§ Work instructions:
Locate each line below that includes "Goerli" and reproduce it.

Records from a collection:
****************************************

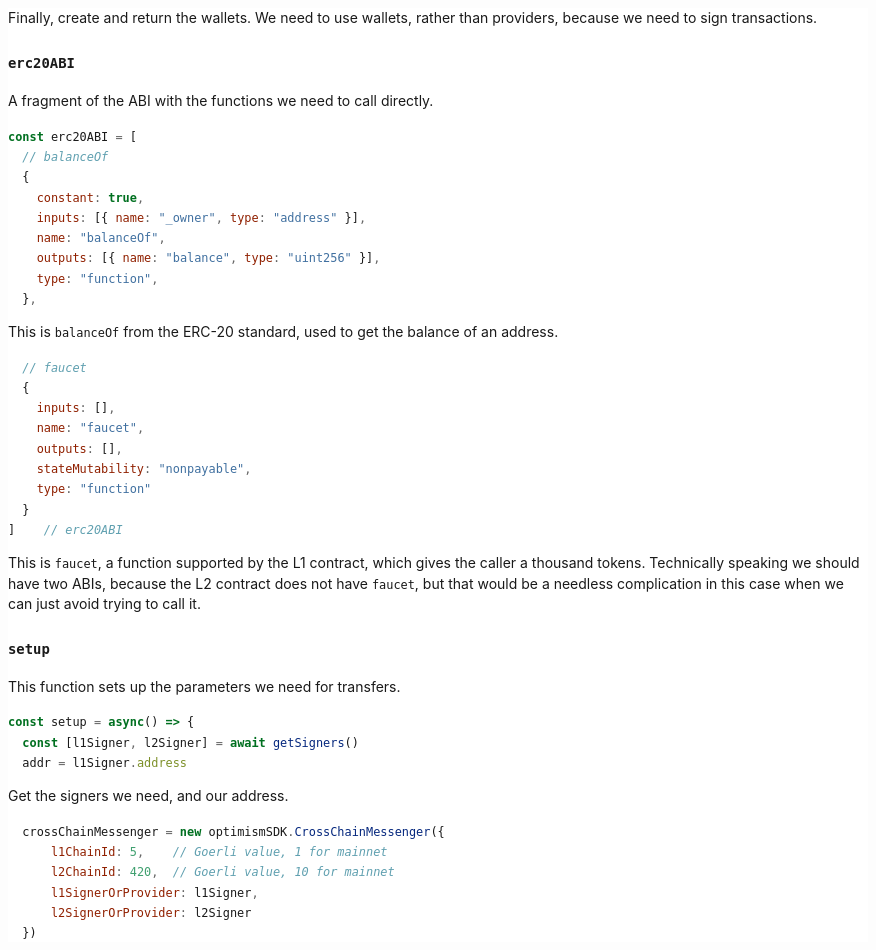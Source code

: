 Finally, create and return the wallets.
We need to use wallets, rather than providers, because we need to sign transactions.

### `erc20ABI`

A fragment of the ABI with the functions we need to call directly.


```js
const erc20ABI = [
  // balanceOf
  {
    constant: true,
    inputs: [{ name: "_owner", type: "address" }],
    name: "balanceOf",
    outputs: [{ name: "balance", type: "uint256" }],
    type: "function",
  },
```

This is `balanceOf` from the ERC-20 standard, used to get the balance of an address. 

```js
  // faucet
  {
    inputs: [],
    name: "faucet",
    outputs: [],
    stateMutability: "nonpayable",
    type: "function"
  }  
]    // erc20ABI
```

This is `faucet`, a function supported by the L1 contract, which gives the caller a thousand tokens.
Technically speaking we should have two ABIs, because the L2 contract does not have `faucet`, but that would be a needless complication in this case when we can just avoid trying to call it.


### `setup`

This function sets up the parameters we need for transfers.

```js
const setup = async() => {
  const [l1Signer, l2Signer] = await getSigners()
  addr = l1Signer.address
```

Get the signers we need, and our address.

```js
  crossChainMessenger = new optimismSDK.CrossChainMessenger({
      l1ChainId: 5,    // Goerli value, 1 for mainnet
      l2ChainId: 420,  // Goerli value, 10 for mainnet
      l1SignerOrProvider: l1Signer,
      l2SignerOrProvider: l2Signer
  })
```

****************************************

§ Solved exercise:
      l1ChainId: 5,    // Goerli value, 1 for mainnet
      l2ChainId: 420,  // Goerli value, 10 for mainnet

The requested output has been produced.